It began with a French horse who started life running with greyhounds in a paddock in Germany, a trainer who had never heard of Flemington and an owner who didn't know where to find Australia on a map.
The same horse is now a Melbourne Cup legend and an Australian racing hero - and by Tuesday night he could be one of the racing world's greatest moneymakers.
Dunaden will go to the start of Tuesday's Melbourne Cup as arguably the race's best winner in 50 years and as one of the most unlikely rags-to-riches stories in its history.

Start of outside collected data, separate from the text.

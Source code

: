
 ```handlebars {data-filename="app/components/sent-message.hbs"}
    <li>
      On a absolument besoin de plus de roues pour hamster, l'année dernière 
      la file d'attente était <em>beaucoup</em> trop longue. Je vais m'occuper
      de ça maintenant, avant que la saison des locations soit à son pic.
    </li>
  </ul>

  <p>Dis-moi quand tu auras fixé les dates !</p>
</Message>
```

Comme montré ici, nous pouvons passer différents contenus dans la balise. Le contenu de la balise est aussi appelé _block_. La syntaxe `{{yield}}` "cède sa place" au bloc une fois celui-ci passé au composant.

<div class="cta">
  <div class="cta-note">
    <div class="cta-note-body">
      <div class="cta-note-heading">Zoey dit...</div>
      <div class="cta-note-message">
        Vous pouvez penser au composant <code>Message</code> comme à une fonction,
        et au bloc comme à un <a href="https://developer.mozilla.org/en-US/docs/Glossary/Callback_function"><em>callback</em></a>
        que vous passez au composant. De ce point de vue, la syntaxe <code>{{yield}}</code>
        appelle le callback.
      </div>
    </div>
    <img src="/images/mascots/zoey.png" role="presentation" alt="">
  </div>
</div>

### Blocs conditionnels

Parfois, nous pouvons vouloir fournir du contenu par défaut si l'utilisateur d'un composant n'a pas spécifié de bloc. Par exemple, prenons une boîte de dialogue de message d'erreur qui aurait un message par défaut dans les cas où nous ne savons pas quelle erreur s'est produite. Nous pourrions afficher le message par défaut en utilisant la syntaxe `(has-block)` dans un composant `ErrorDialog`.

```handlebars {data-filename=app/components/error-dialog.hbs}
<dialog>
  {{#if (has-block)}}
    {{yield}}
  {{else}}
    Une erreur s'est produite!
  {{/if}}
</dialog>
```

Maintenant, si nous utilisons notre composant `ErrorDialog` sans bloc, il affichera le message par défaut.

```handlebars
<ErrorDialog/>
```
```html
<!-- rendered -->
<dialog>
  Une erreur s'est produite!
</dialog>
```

When he took out last year's Cup, Dunaden was the property of an Arab sheikh, a member of a team of elite racehorses prepared by one of France's finest young trainers and the winner of more than $6.5 million.

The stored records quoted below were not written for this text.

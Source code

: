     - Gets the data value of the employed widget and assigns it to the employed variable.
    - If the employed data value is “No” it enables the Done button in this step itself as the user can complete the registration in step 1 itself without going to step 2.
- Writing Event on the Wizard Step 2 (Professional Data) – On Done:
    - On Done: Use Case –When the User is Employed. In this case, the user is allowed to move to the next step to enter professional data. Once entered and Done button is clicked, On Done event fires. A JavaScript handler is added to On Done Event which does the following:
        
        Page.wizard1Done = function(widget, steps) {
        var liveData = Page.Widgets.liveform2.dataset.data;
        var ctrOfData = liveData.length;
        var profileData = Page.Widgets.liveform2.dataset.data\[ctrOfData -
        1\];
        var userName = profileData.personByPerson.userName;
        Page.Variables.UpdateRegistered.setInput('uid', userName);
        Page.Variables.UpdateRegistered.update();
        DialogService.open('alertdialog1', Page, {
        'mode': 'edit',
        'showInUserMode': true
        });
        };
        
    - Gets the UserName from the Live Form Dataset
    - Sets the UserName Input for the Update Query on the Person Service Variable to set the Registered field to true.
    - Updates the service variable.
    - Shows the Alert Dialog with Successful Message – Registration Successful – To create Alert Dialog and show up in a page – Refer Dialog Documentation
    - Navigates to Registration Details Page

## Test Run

He'd got to that point after 24 starts, after being bought for 1500 euros as a weanling, after being left unraced with the greyhounds, after beginning his racing career as an unwanted two-year-old in a selling race at Strasbourg and after passing through the stables of five different trainers.
Dunaden's trainer in his first campaign was Doris-Ursula Smith a small trainer in the border region of France and Germany who, at the horse's sixth start, coaxed a win from him in another Strasbourg seller.

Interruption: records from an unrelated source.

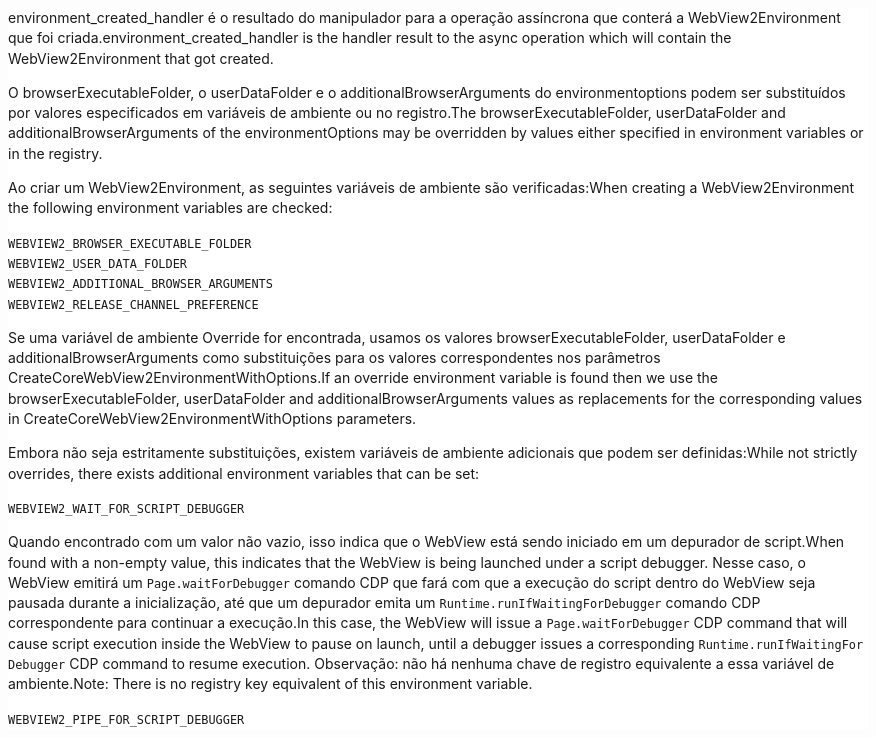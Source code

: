 <span data-ttu-id="51c4e-152">environment_created_handler é o resultado do manipulador para a operação assíncrona que conterá a WebView2Environment que foi criada.</span><span class="sxs-lookup"><span data-stu-id="51c4e-152">environment_created_handler is the handler result to the async operation which will contain the WebView2Environment that got created.</span></span>

<span data-ttu-id="51c4e-153">O browserExecutableFolder, o userDataFolder e o additionalBrowserArguments do environmentoptions podem ser substituídos por valores especificados em variáveis de ambiente ou no registro.</span><span class="sxs-lookup"><span data-stu-id="51c4e-153">The browserExecutableFolder, userDataFolder and additionalBrowserArguments of the environmentOptions may be overridden by values either specified in environment variables or in the registry.</span></span>

<span data-ttu-id="51c4e-154">Ao criar um WebView2Environment, as seguintes variáveis de ambiente são verificadas:</span><span class="sxs-lookup"><span data-stu-id="51c4e-154">When creating a WebView2Environment the following environment variables are checked:</span></span>

```
WEBVIEW2_BROWSER_EXECUTABLE_FOLDER
WEBVIEW2_USER_DATA_FOLDER
WEBVIEW2_ADDITIONAL_BROWSER_ARGUMENTS
WEBVIEW2_RELEASE_CHANNEL_PREFERENCE
```

<span data-ttu-id="51c4e-155">Se uma variável de ambiente Override for encontrada, usamos os valores browserExecutableFolder, userDataFolder e additionalBrowserArguments como substituições para os valores correspondentes nos parâmetros CreateCoreWebView2EnvironmentWithOptions.</span><span class="sxs-lookup"><span data-stu-id="51c4e-155">If an override environment variable is found then we use the browserExecutableFolder, userDataFolder and additionalBrowserArguments values as replacements for the corresponding values in CreateCoreWebView2EnvironmentWithOptions parameters.</span></span>

<span data-ttu-id="51c4e-156">Embora não seja estritamente substituições, existem variáveis de ambiente adicionais que podem ser definidas:</span><span class="sxs-lookup"><span data-stu-id="51c4e-156">While not strictly overrides, there exists additional environment variables that can be set:</span></span>

```
WEBVIEW2_WAIT_FOR_SCRIPT_DEBUGGER
```

<span data-ttu-id="51c4e-157">Quando encontrado com um valor não vazio, isso indica que o WebView está sendo iniciado em um depurador de script.</span><span class="sxs-lookup"><span data-stu-id="51c4e-157">When found with a non-empty value, this indicates that the WebView is being launched under a script debugger.</span></span> <span data-ttu-id="51c4e-158">Nesse caso, o WebView emitirá um `Page.waitForDebugger` comando CDP que fará com que a execução do script dentro do WebView seja pausada durante a inicialização, até que um depurador emita um `Runtime.runIfWaitingForDebugger` comando CDP correspondente para continuar a execução.</span><span class="sxs-lookup"><span data-stu-id="51c4e-158">In this case, the WebView will issue a `Page.waitForDebugger` CDP command that will cause script execution inside the WebView to pause on launch, until a debugger issues a corresponding `Runtime.runIfWaitingForDebugger` CDP command to resume execution.</span></span> <span data-ttu-id="51c4e-159">Observação: não há nenhuma chave de registro equivalente a essa variável de ambiente.</span><span class="sxs-lookup"><span data-stu-id="51c4e-159">Note: There is no registry key equivalent of this environment variable.</span></span>

```
WEBVIEW2_PIPE_FOR_SCRIPT_DEBUGGER
```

Soon after, his new owners transferred Dunaden to French trainer Yannick Fouin who won a single race with him before he was moved on again to Alban de Mieulle.
De Mieulle trained for the father of Dunaden's current owner Sheikh Fahad al Thani and had bought the horse out of yet another seller with a view to him being a lead horse for the senior sheikh's Arabians.
Sheikh Fahad heard of this lead horse and negotiated secretly to buy him from his father.
"I couldn't let my father know I was buying his lead horse, so I had to keep my name out of it," Sheikh Fahad said.
By now Dunaden was in the Chantilly stable of Richard Gibson and Sheikh Fahad inspected him after the horse had run a slashing race first up for his new trainer at Longchamp on Arc de Triomphe day in October 2010.
"He was fat, you could see he wasn't fit," he said.
"But he had come from last in a field of 20 and he ran better sectionals than the Arc winner.
"We saw a lot of potential."
Dunaden duly won his next two starts and was placed in two more for Gibson then won his next two and was placed in two more.
But still with little hint of what was to come.
With Gibson's move to Hong Kong early in 2011, Dunaden went to his current trainer Mikel Delzangles who began his glorious association with the horse by winning the Group Three Prix de Barbeville at Longchamp, a race in which those behind him included Americain and Brigantin who are also in Melbourne for the Cup.
In that same initial campaign for Delzangles, Dunaden claimed the Geelong Cup, the Melbourne Cup and the Hong Kong Vase. This year he has added the Caulfield Cup.
When Dunaden attempts to win his second Melbourne Cup on Tuesday he will be having his 12th run for Delzangles, 41, who has won five times with him, the victories including three of the richest races in the world.
"It is an amazing story for the horse and for me," Delzangles said in Melbourne this week.
"When I started training I didn't think it is possible to take a horse from France to Australia and win a race.
"Now he has done it twice. But he is a special horse, very special."
Delzangles has made two trips from Paris to Melbourne to see Dunaden who arrived three weeks ago, staying little more than one day each time.
After the latest journey he flew on to Los Angeles where he had two runners at the Breeders' Cup meeting where Flotilla won the Juvenile Fillies Turf.
By the time he returns for the Cup he will have logged around 50,000km.
"I wanted to be sure Dunaden was well, and I'm very happy with him," he said.
"He couldn't be better."
He may need to be, however.
As well as his old foes Americain and Brigantin, Dunaden is up against the biggest team of international runners ever to invade Melbourne.
Among them is the horse he beat by a few millimetres last year, Red Cadeaux, and the highly-rated English runner Mount Athos and Galileo's Choice from Ireland.
Along with an extra 4.5kg on his back, they all make a second Cup more difficult.
"Having been here last year, we know a little more," Delzangles said.
"We know the track, the routine, and many little details which make things easier.
"I think he is better than last year, definitely. But he has to be 4-1/2 kilos better. It is difficult, but you know him, he is always fighting, always trying for the victory."
On Tuesday he will need to fight harder than ever.
And if his best is good enough he will leave Melbourne as the winner of more than $10 million, 90 per cent of which will have been collected in just four Australian races.